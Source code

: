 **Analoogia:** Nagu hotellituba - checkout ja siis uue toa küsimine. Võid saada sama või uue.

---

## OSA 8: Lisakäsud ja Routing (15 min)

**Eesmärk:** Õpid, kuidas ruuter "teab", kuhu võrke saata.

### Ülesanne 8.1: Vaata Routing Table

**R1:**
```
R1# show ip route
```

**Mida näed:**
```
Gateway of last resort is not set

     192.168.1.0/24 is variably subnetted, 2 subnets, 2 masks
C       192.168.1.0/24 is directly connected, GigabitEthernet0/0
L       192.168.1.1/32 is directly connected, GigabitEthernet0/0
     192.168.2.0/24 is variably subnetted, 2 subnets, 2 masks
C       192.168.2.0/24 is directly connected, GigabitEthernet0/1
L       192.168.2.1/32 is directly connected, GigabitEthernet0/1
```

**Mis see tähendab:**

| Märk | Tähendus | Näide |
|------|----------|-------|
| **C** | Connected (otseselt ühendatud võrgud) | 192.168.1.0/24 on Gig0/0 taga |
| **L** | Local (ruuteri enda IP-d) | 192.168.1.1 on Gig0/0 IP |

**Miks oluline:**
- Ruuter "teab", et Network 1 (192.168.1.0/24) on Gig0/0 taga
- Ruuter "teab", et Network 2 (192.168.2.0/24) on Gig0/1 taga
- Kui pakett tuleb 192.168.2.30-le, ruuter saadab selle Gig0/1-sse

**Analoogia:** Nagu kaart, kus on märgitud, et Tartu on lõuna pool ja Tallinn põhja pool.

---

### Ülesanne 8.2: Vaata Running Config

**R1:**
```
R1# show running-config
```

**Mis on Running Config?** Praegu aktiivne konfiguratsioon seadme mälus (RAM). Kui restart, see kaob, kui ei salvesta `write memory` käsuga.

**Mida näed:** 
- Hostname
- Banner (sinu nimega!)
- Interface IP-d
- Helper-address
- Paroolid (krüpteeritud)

══════════════════════════════

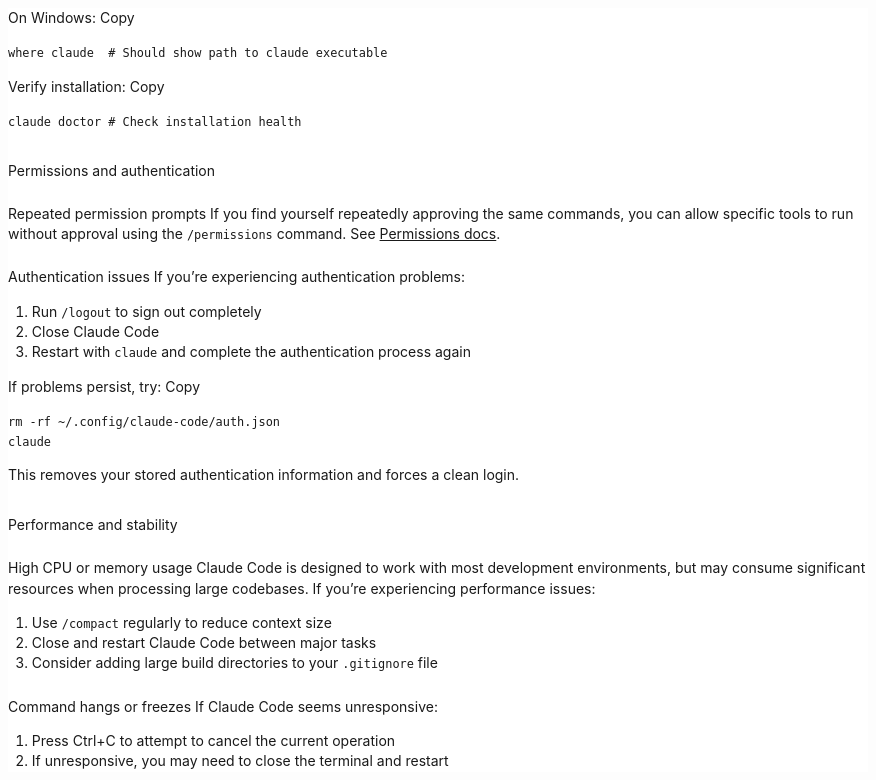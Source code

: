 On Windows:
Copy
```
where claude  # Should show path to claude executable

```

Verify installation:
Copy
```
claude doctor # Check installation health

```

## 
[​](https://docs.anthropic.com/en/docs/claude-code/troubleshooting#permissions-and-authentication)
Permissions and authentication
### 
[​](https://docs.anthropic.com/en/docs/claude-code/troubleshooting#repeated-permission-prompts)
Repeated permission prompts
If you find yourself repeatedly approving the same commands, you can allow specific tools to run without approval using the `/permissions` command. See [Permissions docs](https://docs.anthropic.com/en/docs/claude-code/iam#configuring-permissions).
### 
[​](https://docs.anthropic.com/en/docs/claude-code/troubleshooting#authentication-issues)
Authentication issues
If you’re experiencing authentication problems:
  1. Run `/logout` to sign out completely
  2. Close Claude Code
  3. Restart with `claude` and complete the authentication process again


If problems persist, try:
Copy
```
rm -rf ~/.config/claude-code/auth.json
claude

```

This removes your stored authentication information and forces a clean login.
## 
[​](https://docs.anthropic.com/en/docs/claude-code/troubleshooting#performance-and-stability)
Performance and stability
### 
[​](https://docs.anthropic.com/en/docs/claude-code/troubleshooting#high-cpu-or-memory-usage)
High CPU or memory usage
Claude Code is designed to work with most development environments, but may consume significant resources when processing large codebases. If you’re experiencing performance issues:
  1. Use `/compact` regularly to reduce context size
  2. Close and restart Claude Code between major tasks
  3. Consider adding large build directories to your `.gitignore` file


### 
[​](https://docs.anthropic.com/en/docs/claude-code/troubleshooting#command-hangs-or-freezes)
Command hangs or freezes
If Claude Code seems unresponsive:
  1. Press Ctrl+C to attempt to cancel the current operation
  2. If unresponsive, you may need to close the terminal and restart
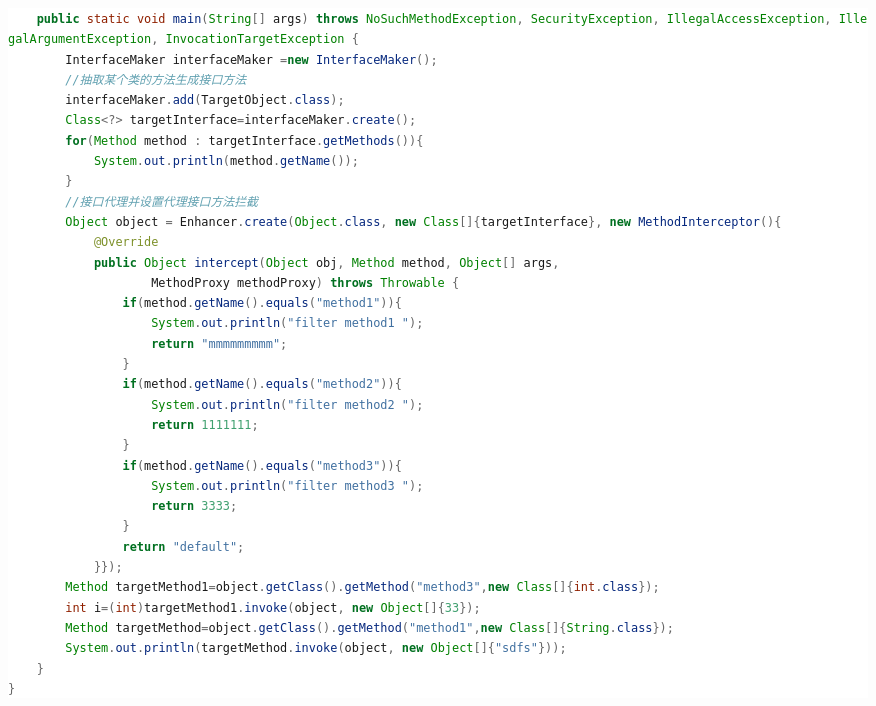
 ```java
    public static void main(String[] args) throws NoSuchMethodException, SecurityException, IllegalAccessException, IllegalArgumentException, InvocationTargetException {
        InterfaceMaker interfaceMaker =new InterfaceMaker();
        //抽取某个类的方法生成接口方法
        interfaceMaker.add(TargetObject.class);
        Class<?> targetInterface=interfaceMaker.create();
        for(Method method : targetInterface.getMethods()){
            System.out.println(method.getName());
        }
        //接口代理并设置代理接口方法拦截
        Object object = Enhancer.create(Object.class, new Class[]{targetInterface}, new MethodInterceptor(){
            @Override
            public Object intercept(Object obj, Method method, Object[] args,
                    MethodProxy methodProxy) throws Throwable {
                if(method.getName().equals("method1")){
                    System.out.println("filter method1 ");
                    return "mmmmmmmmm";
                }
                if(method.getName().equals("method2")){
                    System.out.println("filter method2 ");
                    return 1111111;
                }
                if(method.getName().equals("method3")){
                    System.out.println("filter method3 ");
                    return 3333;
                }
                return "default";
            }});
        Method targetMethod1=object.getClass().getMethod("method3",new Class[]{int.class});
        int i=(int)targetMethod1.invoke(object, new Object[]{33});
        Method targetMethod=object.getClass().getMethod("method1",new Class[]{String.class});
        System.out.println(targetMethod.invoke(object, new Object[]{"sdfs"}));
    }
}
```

══════════════════════════════

Write out exactly the lines above between the line with "sama või uue." and the line with "- Kui pakett", inclusive, and nothing beyond them.

: **Analoogia:** Nagu hotellituba - checkout ja siis uue toa küsimine. Võid saada sama või uue.

---

## OSA 8: Lisakäsud ja Routing (15 min)

**Eesmärk:** Õpid, kuidas ruuter "teab", kuhu võrke saata.

### Ülesanne 8.1: Vaata Routing Table

**R1:**
```
R1# show ip route
```

**Mida näed:**
```
Gateway of last resort is not set

     192.168.1.0/24 is variably subnetted, 2 subnets, 2 masks
C       192.168.1.0/24 is directly connected, GigabitEthernet0/0
L       192.168.1.1/32 is directly connected, GigabitEthernet0/0
     192.168.2.0/24 is variably subnetted, 2 subnets, 2 masks
C       192.168.2.0/24 is directly connected, GigabitEthernet0/1
L       192.168.2.1/32 is directly connected, GigabitEthernet0/1
```

**Mis see tähendab:**

| Märk | Tähendus | Näide |
|------|----------|-------|
| **C** | Connected (otseselt ühendatud võrgud) | 192.168.1.0/24 on Gig0/0 taga |
| **L** | Local (ruuteri enda IP-d) | 192.168.1.1 on Gig0/0 IP |

**Miks oluline:**
- Ruuter "teab", et Network 1 (192.168.1.0/24) on Gig0/0 taga
- Ruuter "teab", et Network 2 (192.168.2.0/24) on Gig0/1 taga
- Kui pakett tuleb 192.168.2.30-le, ruuter saadab selle Gig0/1-sse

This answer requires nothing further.